Japanese writer (1923–1995)

Hitomi Yamaguchi (山口 瞳, Yamaguchi Hitomi) was a novelist and essayist in Shōwa period Japan.

==Early life==
Yamaguchi was born in the Azabu district of Tokyo to a working-class family. He was forced to support himself through college, attending the Kokugakuin University. After graduation, he went to work for the publishing company Kawade Shobō, but that company went bankrupt a couple of years later. He then found employment as the editor of a wine magazine published by Kotobukiya (the forerunner of Suntory); his colleagues at the same magazine included Kaikō Ken and Yanagihara Ryōhei. The advertising campaign he mounted popularized Hawaii as a tourist destination as well as promoting Suntory whiskey.

==Literary career==
Yamaguchi's true literary career started in 1954, when he began contributing works to the magazine of literary criticism, Gendai Hyoron ("Contemporary Criticism").

Yamaguchi won the 1963 Naoki Prize for his novel, Eburi Man shi no yūga na seikatsu (江分利満氏の優雅な生活) ("The Refined Lifestyle of Mr. Everyman"), which appeared serialized in the women's monthly magazine, Fujin Gahō, from 1961 to 1962. This story about an average white-collar worker in Tokyo set the tone for many of his future works, which mock the new affluence of urban society in the 1960s, in contrast to the bitter war and post-war period. The novel was adapted into a film, The Elegant Life of Mr. Everyman, directed by Kihachi Okamoto.

Other noted works are: Majime ningen ("A Serious Person"), Izakaya Choji, Ketsu zoku ("Blood Relations"), Kazoku (Family) and Waga machi ("Our Town").
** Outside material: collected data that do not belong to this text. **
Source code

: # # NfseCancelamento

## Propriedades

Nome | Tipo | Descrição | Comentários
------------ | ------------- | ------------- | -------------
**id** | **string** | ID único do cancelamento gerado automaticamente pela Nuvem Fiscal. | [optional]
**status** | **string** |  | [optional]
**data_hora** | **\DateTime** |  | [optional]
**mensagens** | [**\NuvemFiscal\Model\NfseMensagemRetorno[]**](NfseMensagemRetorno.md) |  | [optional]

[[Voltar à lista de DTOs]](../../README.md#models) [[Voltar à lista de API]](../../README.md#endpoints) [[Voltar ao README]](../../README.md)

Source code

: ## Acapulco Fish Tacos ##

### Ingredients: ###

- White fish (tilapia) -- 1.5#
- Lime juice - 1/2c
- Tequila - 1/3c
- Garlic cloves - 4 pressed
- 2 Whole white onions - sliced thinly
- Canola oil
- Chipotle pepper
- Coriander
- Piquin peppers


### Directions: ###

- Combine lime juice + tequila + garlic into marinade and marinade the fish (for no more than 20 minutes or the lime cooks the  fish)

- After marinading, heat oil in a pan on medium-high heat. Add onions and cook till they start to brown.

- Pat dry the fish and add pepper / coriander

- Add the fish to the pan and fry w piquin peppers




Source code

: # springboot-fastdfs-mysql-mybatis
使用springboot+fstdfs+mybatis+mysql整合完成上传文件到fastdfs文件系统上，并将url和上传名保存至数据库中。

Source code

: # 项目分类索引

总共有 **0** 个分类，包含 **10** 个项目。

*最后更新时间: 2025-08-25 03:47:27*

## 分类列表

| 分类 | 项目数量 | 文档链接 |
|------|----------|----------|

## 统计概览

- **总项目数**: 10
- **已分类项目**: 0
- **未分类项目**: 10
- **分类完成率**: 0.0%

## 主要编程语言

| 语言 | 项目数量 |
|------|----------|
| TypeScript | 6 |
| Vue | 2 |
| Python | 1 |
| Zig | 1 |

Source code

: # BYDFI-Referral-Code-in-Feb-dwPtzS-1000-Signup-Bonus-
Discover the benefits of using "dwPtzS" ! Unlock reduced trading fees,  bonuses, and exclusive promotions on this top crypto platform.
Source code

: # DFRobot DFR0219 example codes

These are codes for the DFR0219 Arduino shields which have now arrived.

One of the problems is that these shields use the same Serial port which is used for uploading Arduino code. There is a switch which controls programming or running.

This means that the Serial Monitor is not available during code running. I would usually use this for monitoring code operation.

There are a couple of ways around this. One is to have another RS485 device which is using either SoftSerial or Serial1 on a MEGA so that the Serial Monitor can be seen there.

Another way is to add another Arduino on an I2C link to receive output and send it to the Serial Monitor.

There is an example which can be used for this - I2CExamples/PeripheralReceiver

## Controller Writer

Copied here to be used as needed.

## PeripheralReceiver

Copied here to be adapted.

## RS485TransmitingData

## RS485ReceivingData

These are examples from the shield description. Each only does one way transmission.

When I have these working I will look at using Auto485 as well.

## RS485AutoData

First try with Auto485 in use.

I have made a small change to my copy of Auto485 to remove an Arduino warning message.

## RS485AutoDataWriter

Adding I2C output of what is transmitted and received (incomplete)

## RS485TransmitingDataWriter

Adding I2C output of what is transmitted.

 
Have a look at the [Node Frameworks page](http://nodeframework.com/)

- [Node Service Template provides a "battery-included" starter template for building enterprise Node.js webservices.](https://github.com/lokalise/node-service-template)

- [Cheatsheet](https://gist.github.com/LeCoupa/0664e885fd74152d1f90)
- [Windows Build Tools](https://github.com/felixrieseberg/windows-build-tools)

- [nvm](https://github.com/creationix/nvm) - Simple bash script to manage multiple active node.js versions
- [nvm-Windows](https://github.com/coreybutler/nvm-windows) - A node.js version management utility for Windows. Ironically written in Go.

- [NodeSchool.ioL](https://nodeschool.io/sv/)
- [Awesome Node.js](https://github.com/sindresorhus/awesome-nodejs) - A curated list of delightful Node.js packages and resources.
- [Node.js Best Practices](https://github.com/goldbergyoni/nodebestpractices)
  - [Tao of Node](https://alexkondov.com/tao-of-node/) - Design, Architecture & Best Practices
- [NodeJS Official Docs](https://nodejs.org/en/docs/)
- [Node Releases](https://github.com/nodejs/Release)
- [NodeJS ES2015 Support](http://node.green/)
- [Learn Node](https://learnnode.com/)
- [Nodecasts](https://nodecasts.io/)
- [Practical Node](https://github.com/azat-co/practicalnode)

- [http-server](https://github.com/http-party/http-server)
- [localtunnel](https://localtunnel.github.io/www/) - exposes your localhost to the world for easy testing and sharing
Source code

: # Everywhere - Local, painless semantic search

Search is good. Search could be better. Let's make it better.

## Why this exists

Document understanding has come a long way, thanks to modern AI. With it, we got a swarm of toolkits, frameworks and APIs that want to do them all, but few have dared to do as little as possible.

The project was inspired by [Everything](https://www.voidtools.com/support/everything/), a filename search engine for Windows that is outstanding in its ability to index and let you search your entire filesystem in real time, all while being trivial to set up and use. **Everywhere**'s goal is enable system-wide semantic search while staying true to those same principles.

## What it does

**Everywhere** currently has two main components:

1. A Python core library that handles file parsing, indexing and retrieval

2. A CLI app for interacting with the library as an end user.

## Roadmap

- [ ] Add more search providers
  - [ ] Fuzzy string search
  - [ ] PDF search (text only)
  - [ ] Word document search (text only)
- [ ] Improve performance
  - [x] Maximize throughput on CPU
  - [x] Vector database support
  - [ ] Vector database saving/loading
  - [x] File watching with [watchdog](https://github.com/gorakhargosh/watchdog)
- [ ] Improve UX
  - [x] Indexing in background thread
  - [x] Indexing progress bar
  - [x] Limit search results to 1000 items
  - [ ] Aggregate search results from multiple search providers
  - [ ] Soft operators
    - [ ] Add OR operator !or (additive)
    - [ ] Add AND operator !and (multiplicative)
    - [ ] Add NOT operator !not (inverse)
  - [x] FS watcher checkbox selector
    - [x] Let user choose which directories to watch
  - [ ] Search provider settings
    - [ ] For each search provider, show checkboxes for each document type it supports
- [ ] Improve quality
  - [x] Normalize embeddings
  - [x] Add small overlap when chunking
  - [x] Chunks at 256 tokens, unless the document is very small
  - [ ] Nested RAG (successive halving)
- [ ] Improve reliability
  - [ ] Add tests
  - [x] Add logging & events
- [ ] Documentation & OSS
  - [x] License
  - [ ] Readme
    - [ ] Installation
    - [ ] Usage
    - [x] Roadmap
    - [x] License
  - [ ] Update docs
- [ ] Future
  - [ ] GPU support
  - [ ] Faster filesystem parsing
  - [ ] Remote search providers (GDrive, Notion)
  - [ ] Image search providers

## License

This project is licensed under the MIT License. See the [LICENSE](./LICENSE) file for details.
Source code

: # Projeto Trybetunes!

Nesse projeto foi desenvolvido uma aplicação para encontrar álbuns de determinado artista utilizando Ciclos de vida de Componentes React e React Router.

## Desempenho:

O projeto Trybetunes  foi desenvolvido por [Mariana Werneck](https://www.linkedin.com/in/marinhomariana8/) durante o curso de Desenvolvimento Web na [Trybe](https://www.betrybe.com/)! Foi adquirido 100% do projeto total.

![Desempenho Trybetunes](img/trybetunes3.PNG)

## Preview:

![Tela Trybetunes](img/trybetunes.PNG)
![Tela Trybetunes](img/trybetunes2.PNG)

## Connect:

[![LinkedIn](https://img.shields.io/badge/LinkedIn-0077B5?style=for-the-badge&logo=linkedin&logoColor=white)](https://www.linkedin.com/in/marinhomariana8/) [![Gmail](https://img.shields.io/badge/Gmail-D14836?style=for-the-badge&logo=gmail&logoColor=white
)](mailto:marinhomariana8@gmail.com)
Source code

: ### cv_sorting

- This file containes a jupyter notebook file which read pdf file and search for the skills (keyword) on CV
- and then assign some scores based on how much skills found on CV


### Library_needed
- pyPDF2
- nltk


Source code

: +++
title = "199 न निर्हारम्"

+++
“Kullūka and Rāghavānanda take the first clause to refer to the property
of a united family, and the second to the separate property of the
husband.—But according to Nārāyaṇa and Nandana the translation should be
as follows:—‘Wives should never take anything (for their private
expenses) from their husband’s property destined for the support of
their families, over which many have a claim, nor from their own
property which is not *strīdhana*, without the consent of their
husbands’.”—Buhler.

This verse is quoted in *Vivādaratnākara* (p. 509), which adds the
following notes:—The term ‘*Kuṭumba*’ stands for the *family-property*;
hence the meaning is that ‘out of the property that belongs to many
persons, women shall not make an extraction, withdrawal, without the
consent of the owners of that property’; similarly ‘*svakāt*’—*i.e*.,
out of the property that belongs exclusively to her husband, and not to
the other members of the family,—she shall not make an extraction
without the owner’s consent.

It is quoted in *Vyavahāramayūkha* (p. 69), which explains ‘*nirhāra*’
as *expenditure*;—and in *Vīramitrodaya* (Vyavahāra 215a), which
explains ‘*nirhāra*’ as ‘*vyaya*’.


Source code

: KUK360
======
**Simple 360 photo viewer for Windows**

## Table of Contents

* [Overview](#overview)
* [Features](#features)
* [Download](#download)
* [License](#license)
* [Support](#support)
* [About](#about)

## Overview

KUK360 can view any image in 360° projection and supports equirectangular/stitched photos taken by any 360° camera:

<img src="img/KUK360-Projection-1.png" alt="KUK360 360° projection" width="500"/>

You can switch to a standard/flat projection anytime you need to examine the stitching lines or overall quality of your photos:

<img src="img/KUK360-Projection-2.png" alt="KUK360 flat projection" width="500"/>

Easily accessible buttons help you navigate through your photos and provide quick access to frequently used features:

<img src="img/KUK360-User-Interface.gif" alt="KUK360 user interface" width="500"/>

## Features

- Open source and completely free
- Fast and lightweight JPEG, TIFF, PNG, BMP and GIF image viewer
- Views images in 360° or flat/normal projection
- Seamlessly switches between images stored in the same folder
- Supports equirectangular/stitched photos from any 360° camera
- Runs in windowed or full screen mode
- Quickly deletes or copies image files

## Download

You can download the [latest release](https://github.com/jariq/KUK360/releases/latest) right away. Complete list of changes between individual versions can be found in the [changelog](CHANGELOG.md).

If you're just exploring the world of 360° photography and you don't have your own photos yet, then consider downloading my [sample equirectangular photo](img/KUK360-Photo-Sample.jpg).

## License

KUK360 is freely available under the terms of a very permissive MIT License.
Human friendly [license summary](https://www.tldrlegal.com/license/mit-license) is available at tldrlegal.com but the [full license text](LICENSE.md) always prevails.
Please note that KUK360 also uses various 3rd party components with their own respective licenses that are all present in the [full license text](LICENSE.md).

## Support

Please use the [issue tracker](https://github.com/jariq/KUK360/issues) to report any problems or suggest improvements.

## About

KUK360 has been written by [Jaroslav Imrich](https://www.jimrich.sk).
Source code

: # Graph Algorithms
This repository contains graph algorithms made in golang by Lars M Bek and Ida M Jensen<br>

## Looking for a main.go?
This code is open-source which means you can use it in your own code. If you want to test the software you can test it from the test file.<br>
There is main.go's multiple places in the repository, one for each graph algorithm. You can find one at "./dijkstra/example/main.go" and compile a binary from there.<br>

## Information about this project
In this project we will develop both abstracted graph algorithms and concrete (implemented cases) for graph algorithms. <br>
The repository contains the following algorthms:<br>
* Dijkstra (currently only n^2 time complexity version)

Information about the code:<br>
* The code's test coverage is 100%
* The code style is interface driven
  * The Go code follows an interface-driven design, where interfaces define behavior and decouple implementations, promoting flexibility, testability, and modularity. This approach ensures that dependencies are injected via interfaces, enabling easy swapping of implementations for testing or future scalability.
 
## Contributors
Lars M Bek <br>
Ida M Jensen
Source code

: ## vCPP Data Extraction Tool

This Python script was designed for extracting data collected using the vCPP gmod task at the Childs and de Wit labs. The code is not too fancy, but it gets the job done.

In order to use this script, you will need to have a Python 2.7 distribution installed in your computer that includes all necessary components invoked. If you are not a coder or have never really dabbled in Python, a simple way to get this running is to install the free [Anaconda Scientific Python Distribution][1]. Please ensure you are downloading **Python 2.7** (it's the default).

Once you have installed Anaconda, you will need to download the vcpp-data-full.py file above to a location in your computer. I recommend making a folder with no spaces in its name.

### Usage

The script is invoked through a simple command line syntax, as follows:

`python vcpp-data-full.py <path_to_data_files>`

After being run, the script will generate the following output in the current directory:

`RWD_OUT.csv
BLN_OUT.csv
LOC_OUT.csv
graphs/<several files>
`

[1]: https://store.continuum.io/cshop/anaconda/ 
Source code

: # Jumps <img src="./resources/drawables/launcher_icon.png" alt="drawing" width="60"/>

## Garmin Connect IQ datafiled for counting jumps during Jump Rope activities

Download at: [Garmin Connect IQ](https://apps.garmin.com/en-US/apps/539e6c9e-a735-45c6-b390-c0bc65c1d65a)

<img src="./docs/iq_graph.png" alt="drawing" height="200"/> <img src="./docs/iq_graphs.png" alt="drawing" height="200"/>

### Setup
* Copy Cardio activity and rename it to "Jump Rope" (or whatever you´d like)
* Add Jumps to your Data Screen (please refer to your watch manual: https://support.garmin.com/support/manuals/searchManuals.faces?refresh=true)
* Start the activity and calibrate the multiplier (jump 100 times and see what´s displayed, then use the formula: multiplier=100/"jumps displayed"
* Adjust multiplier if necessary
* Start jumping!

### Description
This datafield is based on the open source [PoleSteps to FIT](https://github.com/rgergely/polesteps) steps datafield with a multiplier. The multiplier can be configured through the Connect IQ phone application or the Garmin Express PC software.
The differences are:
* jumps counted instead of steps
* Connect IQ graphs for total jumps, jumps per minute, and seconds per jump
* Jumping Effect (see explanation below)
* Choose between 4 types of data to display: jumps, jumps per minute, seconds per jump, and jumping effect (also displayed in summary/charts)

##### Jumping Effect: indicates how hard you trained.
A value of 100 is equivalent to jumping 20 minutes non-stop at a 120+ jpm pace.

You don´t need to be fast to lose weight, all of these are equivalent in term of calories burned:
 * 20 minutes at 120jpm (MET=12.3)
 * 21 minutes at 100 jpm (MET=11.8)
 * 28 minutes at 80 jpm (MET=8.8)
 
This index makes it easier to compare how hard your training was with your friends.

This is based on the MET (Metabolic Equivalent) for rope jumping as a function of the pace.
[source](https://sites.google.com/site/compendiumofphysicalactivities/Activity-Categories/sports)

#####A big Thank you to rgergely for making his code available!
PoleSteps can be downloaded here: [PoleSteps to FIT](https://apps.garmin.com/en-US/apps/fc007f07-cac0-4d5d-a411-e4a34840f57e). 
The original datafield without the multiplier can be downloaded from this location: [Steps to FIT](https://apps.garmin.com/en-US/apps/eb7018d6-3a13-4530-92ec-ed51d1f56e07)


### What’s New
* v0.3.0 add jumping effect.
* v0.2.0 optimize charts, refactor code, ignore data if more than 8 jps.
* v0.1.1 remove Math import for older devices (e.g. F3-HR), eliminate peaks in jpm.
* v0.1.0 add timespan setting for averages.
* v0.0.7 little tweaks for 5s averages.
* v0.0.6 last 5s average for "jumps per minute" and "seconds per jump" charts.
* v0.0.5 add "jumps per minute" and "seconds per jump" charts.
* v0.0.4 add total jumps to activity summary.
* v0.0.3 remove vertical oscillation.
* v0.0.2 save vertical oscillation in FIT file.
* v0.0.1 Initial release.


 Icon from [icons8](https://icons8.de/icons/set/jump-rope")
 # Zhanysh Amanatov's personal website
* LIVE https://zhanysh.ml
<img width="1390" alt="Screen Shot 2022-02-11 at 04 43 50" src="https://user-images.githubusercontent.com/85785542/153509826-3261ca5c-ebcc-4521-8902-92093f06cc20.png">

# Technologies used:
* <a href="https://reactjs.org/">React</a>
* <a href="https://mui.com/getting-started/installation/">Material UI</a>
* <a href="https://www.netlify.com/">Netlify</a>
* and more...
Nanjamonja is a humorous account of travels around Japan.

Yamaguchi also wrote a biography on Yoshino Hideo, in which he describes his own experiences during the period he lived in Kamakura, in the house next door to Kawabata Yasunari from 1945 to 1948. During his time in Kamakura, he attended the Kamakura Academia, where his teachers included the philosopher and science historian, Hiroto Saigusa|Saigusa Hiroto, the tanka poet, Yoshino Hideo, and the novelist and poet, Takami Jun. After that, he moved to Kunitachi, in the outskirts of Tokyo.

Dansei jishin ("Man Himself"), a series of witty essays about the joys and sorrows of everyday life, was serialized in the weekly magazine, Shukan Shincho, from 1963 until his death in 1995 for a total of 1,614 episodes.

Yamaguchi was an amateur shogi player and published a book Ketsurui jūban shōbu (血涙十番勝負) chronicling his games against professional players fought with a rook handicap (hisha ochi) advantage. His opponents included Yasuharu Ōyama, Makoto Nakahara, Kunio Yonenaga, among others. (Note: The pro players plays without the hisha, which has the same move rules as rook, but each player only has one rook piece at the start of a regular evenly-matched sbogi game.)

Yamaguchi died in 1995. His grave is in Uraga, Kanagawa.